Acredito que o valor do Dossiê é ter reunido pesquisadores renomados da área, ter envolvido também pessoas expostas a agrotóxicos: na parte três do Dossiê há relatos de pessoas expostas a agrotóxicos, de populações de municípios pequenos, que vivem em pequenos sítios, e elas contam o que estão sentindo na pele. O Dossiê reuniu tanto acadêmicos como movimentos sociais e pessoas expostas. O objetivo do Dossiê era dar voz a essas pessoas, a esses efeitos, a esses problemas de saúde que a população brasileira não tem acesso através da grande mídia.

IHU On-Line – Muitos dos agrotóxicos são liberados por conta do seu efeito em sementes transgênicas. Como avalia esse “processo” casado entre agrotóxico e transgênico e, mais recentemente, a proposta de retirar o símbolo “T” dos alimentos transgênicos?

Karen Friedrich – Exatamente. Desde 2005 a liberação de agrotóxicos vem crescendo. Muitas sementes são resistentes ao glifosato. Isso significa que o agricultor planta a semente e pode usar esse herbicida, porque aquela planta não irá morrer, pois é resistente ao glifosato, e todas as outras plantas não desejáveis — a chamada erva daninha — não crescem ali. Então a planta cresce em uma velocidade maior, porque o objetivo é justamente produzir para exportar, aproveitar quando o preço está alto no exterior. Há pouco tempo foi aprovada também a liberação da semente resistente ao herbicida 2,4-D; essa molécula compunha o “agente laranja”, que foi usado no Vietnã. Trata-se de uma mistura de 2,4-D e 2,4,5-T. É uma molécula muito tóxica, sobretudo cronicamente, porque causa alterações reprodutivas, alterações hormonais e câncer.
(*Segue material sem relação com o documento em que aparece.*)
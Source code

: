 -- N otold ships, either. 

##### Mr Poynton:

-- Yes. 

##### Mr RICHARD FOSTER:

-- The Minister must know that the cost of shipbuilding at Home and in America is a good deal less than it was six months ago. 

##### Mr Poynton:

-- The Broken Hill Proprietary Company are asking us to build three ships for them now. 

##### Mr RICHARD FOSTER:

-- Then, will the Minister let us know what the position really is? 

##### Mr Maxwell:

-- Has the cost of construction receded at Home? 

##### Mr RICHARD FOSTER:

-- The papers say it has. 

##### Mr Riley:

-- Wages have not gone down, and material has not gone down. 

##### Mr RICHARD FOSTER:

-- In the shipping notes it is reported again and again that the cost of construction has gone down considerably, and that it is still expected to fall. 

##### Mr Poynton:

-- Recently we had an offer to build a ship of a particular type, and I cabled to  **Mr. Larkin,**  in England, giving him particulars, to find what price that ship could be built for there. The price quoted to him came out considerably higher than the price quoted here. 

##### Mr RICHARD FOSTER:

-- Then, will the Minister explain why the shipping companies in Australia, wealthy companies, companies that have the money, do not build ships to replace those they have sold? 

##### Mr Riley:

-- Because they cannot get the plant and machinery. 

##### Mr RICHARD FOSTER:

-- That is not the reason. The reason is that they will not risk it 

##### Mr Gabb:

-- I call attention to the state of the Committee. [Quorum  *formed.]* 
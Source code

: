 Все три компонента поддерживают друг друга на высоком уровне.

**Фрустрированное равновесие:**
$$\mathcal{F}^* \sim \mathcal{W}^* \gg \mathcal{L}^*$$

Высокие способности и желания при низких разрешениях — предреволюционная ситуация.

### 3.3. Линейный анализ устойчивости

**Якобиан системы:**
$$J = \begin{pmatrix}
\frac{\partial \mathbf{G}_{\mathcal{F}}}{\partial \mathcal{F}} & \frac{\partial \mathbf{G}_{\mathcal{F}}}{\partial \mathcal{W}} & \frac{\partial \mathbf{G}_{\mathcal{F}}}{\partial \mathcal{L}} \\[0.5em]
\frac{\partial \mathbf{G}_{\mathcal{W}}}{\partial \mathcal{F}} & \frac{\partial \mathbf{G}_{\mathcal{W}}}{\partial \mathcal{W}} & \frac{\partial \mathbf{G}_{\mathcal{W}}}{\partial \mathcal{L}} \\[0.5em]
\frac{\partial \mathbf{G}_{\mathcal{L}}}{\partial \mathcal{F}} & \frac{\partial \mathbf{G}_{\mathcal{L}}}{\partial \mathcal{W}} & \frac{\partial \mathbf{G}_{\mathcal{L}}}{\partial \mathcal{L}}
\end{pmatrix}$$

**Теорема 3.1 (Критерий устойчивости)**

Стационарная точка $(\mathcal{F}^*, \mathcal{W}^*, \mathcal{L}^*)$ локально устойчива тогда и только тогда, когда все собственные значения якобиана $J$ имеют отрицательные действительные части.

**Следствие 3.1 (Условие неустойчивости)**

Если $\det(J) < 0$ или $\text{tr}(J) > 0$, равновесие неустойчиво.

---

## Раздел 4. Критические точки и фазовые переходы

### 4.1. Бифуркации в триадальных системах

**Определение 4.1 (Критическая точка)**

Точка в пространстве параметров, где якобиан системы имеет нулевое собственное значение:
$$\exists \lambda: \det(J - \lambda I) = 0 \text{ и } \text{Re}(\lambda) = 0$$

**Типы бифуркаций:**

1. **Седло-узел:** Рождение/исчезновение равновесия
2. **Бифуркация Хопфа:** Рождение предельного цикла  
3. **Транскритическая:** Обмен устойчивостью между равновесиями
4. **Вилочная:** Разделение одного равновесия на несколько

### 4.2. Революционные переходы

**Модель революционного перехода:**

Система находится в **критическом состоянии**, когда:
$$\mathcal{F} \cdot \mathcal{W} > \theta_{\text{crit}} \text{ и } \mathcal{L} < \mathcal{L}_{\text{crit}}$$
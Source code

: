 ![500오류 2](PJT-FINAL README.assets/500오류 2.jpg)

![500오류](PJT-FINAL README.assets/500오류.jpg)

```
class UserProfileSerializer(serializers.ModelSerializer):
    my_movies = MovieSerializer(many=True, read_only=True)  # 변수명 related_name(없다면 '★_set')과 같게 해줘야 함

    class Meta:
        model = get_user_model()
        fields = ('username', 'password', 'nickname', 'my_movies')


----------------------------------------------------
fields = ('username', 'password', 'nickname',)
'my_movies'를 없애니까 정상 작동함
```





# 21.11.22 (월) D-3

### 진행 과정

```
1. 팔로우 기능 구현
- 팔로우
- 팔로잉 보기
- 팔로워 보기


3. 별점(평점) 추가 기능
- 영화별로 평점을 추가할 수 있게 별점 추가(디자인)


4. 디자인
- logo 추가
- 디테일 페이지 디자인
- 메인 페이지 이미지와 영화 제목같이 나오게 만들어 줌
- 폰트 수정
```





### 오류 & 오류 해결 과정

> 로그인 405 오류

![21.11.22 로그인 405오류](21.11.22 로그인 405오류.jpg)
Existem centenas de estudos comprovando isso, mas a CTNBio acabou de aprovar a semente resistente ao 2,4-D. A partir dessa decisão, certamente o consumo do 2,4-D também irá aumentar muito e acreditamos que os índices de implicações à saúde serão muito piores no futuro. É importante ressaltar a liberação dessa molécula 2,4-D. Ela tem ainda outro problema: na sua própria formulação, no processo de produção, é gerado um contaminante chamado dioxina; esse contaminante é considerado a substancia mais tóxica que o homem já criou, e é produzido não intencionalmente, mas faz parte do processo da queima de material com base orgânica, com base de carbono. Ela foi muito estudada após um acidente em Seveso, na Itália, na década de 1970, onde muitas pessoas foram intoxicadas e até hoje estão sendo acompanhadas por causa de câncer e outras alterações.

A CTNBio liberou essa semente, embora vários órgãos e instituições tenham apresentado estudos apontando que o herbicida 2,4-D deveria ser proibido no Brasil. Mas CTNBio desconsiderou esses estudos científicos, quer dizer, adotou uma atitude anticientífica.

Em relação à aprovação, na Câmara dos Deputados, do projeto de lei que sugere retirar a obrigatoriedade da rotulagem do símbolo do transgênico nos alimentos, considero que essa medida irá cassar um direito de escolha da população brasileira. Esse é um tema ao qual temos de dar muita evidência, pois para que o projeto seja aprovado falta somente aprovação do Senado e da Presidente Dilma. Mas é importante que a população tome conhecimento do que está ocorrendo no Congresso Nacional.